Third, we worry that readers might conclude that the book’s central point is that we want hospitals to have a few religious symbols in its public hallways. This is not our primary concern. Our chief criticism was that secular social structures in medicine are not neutral, but have latent, mostly unrecognized, theological commitments. Staying with the religious statues as an example, a secular approach has avoided public symbols in order to formally keep medical space neutral for patients and clinicians. Conversely, we argue that the absence of religious symbols represents a dearth of less obvious, but far more impactful structures, with spiritual implications. Based upon Charles Taylor’s concept of the immanent frame, we argue that medicine’s deep structures (time, economics, professional roles and competencies, and space) reflect an underlying immanence (111ff.). Immanence has transformed hospital institutions in its authority structure and institutional mission. It alters epistemological assumptions about relevant knowledge and skills related to clinical formation and guild competencies. And immanence has transformed our experience of time and space, eliminating transcendent markers. The secular framework privatizes religion in the illness experience, contending that religious privatization is neutral. We contend that religious privatization is swimming upstream against the strong current of immanence. The larger point is not to quarrel over the impact of a particular religious symbol and statute. Rather, the central concern is that spirituality already permeates the invisible social structures, shaping the illness experience, and forms clinicians into a spirituality of immanence. Statues are just the tip of the iceberg.

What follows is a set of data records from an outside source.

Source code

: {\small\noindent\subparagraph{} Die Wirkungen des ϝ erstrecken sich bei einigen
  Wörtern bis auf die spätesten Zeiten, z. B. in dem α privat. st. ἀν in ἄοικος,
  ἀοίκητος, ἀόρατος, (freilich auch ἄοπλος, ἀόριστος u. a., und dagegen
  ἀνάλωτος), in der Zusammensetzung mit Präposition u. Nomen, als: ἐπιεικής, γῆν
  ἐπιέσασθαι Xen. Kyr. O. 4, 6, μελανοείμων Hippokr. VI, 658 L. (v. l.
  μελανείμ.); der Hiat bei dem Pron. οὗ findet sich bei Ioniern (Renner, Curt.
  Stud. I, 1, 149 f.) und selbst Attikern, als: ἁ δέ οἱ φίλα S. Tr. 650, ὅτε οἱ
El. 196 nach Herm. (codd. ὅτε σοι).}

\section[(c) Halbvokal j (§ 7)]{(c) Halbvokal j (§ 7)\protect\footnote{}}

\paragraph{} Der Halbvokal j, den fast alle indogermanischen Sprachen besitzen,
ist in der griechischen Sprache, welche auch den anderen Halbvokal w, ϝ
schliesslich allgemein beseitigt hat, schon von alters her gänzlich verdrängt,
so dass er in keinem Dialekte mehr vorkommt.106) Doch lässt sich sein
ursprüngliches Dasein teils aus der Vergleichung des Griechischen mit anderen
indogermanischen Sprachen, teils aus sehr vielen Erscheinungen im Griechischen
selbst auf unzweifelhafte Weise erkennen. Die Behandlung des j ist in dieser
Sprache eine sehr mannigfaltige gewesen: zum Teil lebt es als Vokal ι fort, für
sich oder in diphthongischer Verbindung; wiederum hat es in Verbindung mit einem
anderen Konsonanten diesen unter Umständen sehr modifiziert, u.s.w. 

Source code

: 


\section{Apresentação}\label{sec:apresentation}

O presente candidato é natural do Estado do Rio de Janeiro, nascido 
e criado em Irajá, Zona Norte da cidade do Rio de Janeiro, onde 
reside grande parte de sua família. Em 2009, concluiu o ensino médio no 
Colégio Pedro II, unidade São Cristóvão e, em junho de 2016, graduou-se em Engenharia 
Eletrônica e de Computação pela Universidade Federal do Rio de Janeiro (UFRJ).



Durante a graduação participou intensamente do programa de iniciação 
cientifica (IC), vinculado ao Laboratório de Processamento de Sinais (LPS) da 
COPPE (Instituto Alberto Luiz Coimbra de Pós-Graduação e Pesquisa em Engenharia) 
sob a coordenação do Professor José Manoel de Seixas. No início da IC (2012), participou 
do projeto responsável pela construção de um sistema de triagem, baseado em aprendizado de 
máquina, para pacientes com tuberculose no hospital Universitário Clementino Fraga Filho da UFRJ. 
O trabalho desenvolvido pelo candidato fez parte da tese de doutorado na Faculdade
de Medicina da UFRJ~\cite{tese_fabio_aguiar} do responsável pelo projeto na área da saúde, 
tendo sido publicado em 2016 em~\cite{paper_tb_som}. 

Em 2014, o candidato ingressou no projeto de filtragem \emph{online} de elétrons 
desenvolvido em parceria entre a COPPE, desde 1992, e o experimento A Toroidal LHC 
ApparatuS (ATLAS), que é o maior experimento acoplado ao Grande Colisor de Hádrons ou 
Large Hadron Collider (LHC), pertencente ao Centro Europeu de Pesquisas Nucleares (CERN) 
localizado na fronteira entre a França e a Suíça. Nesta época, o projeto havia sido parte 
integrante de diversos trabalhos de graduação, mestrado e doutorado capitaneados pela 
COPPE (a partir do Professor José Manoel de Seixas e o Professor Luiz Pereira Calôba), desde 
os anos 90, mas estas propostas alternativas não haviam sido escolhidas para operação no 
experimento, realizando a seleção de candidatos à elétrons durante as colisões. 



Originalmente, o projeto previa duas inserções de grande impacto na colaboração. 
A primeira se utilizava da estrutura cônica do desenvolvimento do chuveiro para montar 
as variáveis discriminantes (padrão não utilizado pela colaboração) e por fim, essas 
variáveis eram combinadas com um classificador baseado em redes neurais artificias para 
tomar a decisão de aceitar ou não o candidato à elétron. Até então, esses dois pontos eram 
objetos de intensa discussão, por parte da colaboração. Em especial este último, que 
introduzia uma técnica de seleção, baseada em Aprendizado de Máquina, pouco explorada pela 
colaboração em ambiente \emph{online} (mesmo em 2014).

We certainly agree with Dr. Mobin-Uddin’s caution in how easy it might be to coerce and alienate, and that it is a minefield moving from a secular to pluralistic medical structure. This is why we suggested three criteria in the development of new social structures aligned with tradition-specific spirituality: (1) incremental development, (2) rigorous scientific evaluation, and (3) scientific results accessible for public discussion and evaluation (see 278). Hostility to Hospitality provides several patient and clinician examples and possible directions in how tradition-specific structures can be incrementally tested and put into practice (279–88). While structural pluralism carries obvious dangers, those threats are appreciably minimized if our three criteria are followed. Alternatively, if we do not move toward the path of structural pluralism, then we guarantee continued coercion and alienation through the hegemony of immanent spirituality. While Dr. Mobin-Uddin expresses understandable concern how the Christus Consolator may alienate some patients, our view is that the more ominous problem is that within the absence of traditional spiritualities in American medicine, an immanent spirituality continues to coerce and alienate a large majority of patients facing life-threatening illness.